Royal New Zealand Police College Graduation Ceremony
Graduation ceremony for Wing 312, the Sir Mark Solomon Wing.
Gymnasium, Royal New Zealand Police College, Papakowhai, Porirua
Tēnā koutou katoa
Commissioner Mike Bush and members of the Police Executive;
General Manager Training Superintendent Scott Fraser and staff of the Royal New Zealand Police College;
Wing Patron, Sir Mark Solomon;
family and friends; and, of course,
To the new constables of Wing 312;
Good Afternoon to you all.
I am delighted to be with you on this special day to personally welcome you all to the ranks of the New Zealand Police.
I know what a massive milestone this moment is in your lives; not just for you but all your loved ones here today.
I understand how important the training you receive here is to the careers you will lead and the public who you now serve.
Over the past 16 weeks, you’ve been put to the test and challenged in ways I bet you never imagined, both physically and mentally.
You have learned to think on your feet and how to respond in times of crisis.
And you’ve been steeped in the values of Police - Professionalism, Respect, Integrity, Commitment to Māori and Treaty, Empathy, and Valuing Diversity.
Let these values guide you as you embark on your careers and let them lie at the heart of everything you do as you strive to make a difference and keep people safe.
You are privileged to be constables in the New Zealand Police, and we are privileged that you have chosen this path.
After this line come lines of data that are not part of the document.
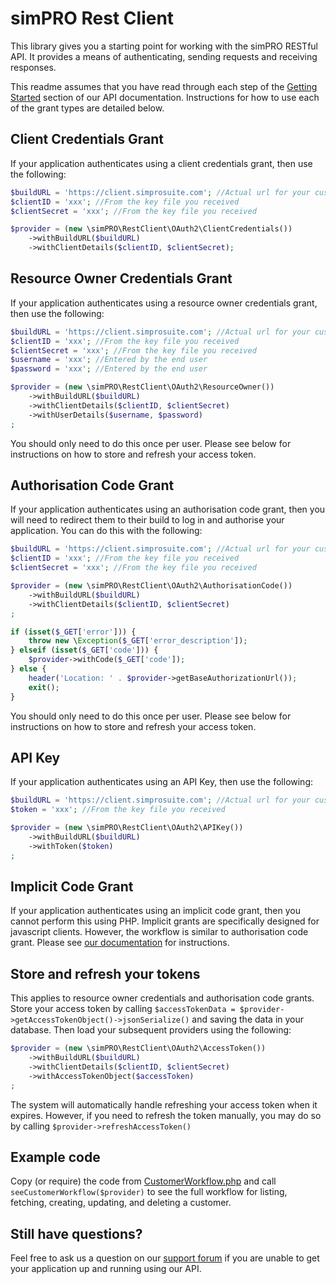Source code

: # simPRO Rest Client

This library gives you a starting point for working with the simPRO RESTful API. It provides a means of authenticating, sending requests and receiving responses.

This readme assumes that you have read through each step of the [Getting Started](http://developer.simprogroup.com/apidoc/?page=57be307ee1bd93b729fdc4c13f15e201) section of our API documentation.
Instructions for how to use each of the grant types are detailed below.

## Client Credentials Grant
If your application authenticates using a client credentials grant, then use the following:
```php
$buildURL = 'https://client.simprosuite.com'; //Actual url for your customer's build
$clientID = 'xxx'; //From the key file you received
$clientSecret = 'xxx'; //From the key file you received

$provider = (new \simPRO\RestClient\OAuth2\ClientCredentials())
    ->withBuildURL($buildURL)
    ->withClientDetails($clientID, $clientSecret);
```

## Resource Owner Credentials Grant
If your application authenticates using a resource owner credentials grant, then use the following:
```php
$buildURL = 'https://client.simprosuite.com'; //Actual url for your customer's build
$clientID = 'xxx'; //From the key file you received
$clientSecret = 'xxx'; //From the key file you received
$username = 'xxx'; //Entered by the end user
$password = 'xxx'; //Entered by the end user

$provider = (new \simPRO\RestClient\OAuth2\ResourceOwner())
    ->withBuildURL($buildURL)
    ->withClientDetails($clientID, $clientSecret)
    ->withUserDetails($username, $password)
;
```
You should only need to do this once per user. Please see below for instructions on how to store and refresh your access token.

## Authorisation Code Grant
If your application authenticates using an authorisation code grant, then you will need to redirect them to their
build to log in and authorise your application. You can do this with the following:
```php
$buildURL = 'https://client.simprosuite.com'; //Actual url for your customer's build
$clientID = 'xxx'; //From the key file you received
$clientSecret = 'xxx'; //From the key file you received

$provider = (new \simPRO\RestClient\OAuth2\AuthorisationCode())
    ->withBuildURL($buildURL)
    ->withClientDetails($clientID, $clientSecret)
;

if (isset($_GET['error'])) {
    throw new \Exception($_GET['error_description']);
} elseif (isset($_GET['code'])) {
    $provider->withCode($_GET['code']);
} else {
    header('Location: ' . $provider->getBaseAuthorizationUrl());
    exit();
}
```
You should only need to do this once per user. Please see below for instructions on how to store and refresh your access token.

## API Key
If your application authenticates using an API Key, then use the following:
```php
$buildURL = 'https://client.simprosuite.com'; //Actual url for your customer's build
$token = 'xxx'; //From the key file you received

$provider = (new \simPRO\RestClient\OAuth2\APIKey())
    ->withBuildURL($buildURL)
    ->withToken($token)
;
```

## Implicit Code Grant
If your application authenticates using an implicit code grant, then you cannot perform this using PHP.
Implicit grants are specifically designed for javascript clients. However, the workflow is similar to authorisation code grant.
Please see [our documentation](http://developer.simprogroup.com/apidoc/?page=3366d2ea7906f693b27d57ed9cca3acb#tag/Implicit-grant-workflow) for instructions.

## Store and refresh your tokens
This applies to resource owner credentials and authorisation code grants. Store your access token by calling `$accessTokenData = $provider->getAccessTokenObject()->jsonSerialize()`
and saving the data in your database. Then load your subsequent providers using the following:
```php
$provider = (new \simPRO\RestClient\OAuth2\AccessToken())
    ->withBuildURL($buildURL)
    ->withClientDetails($clientID, $clientSecret)
    ->withAccessTokenObject($accessToken)
;
```
The system will automatically handle refreshing your access token when it expires.
However, if you need to refresh the token manually, you may do so by calling `$provider->refreshAccessToken()`

## Example code
Copy (or require) the code from [CustomerWorkflow.php](/examples/CustomerWorkflow.php) and call `seeCustomerWorkflow($provider)`
to see the full workflow for listing, fetching, creating, updating, and deleting a customer.

## Still have questions?
Feel free to ask us a question on our [support forum](http://apiforum.simprogroup.com/) if you are unable to get your application up and running using our API.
Very few people get to take the Constables Oath of Affirmation and to stand where you are today.
And there are few jobs that ask people to put themselves in the path of danger so the public may be safe.
There are few jobs where the public is more reliant on the courage, professionalism, leadership and skill that are the hallmark of those who police them.
Every day we hear tales of incredible bravery, dedication, commitment and the continuous striving for excellence from Police officers all across the country.
You are now part of an elite group of men and women in an elite organisation, and you should all be extremely proud.
Being a New Zealand Police Officer is not a role to be taken lightly. It carries enormous responsibility.
It is vital to the smooth functioning of society that the public has trust and confidence in their police.
It is essential that the Police are respected and in the years ahead, it will be up to each and every one of you to maintain and build on that trust and confidence.
Let me tell you a true story of the work one of your fellow constables who perfectly demonstrated Prevention First and community policing in the 21st century.
Late last year a Detective in Wellington helped resolve a family matter involving a woman who was the victim of a serious sexual assault earlier in the year. The young woman refused to engage with support agencies after the assault, and began offending against family members.
The detective encouraged the young woman’s mother to formally report any future assaults. The mother reported an assault to Police the very next day.
Rather than take a ‘throw the book at her approach’ to the young woman the Detective made the conscious decision to refer her to an Iwi Panel, which gave the young woman an opportunity to air her issues and obtain the support she needed in a safe Maori environment.
Subsequently the young woman has engaged positively in counselling and, to the delight of everyone involved, she has been granted a scholarship to attend WelTec this year to improve her education. She is very grateful for the support she has received from Police.
This is a wonderful example of an officer using discretion by referring the young woman to the Iwi Panel and it demonstrates the positive impact Iwi Panels and alternative resolutions are having.
As an officer, you too, will have opportunities like this to make a positive difference to people’s lives.
As your Minister, you can rely on my support.
My priorities are that you have the tools and the support you need to keep our communities safe, prevent crime and victimisation and provide comfort and reassurance to New Zealanders.
I know that you will do that without fear or favour.
It’s also important to me that you are as safe as possible at work, and I know that’s also the top priority for the Commissioner and all those who will lead you in your new careers.
I also want to acknowledge the many family members who are here today.
They have already made an important contribution by supporting you through your decision to apply to the College and during your time here, and there love and support will be tremendously important as you progress through your careers.
I would also like to acknowledge all those who have played a role in your training here at the College for the excellent work they have done in preparing you for such a demanding and challenging vocation.
My thanks, too, to Sir Mark Solomon for the mentorship he has shown during your time here. I’m sure he has been a huge support and will continue to take a keen interest in your careers.
Constables of Wing 312, today is not an end – it is a beginning.
When you leave here, you will be embarking on a life of doing good deeds, of making a positive contribution to New Zealand, of helping those in need and protecting those who are vulnerable or in danger.
It is indeed a noble profession, and I wish you every success.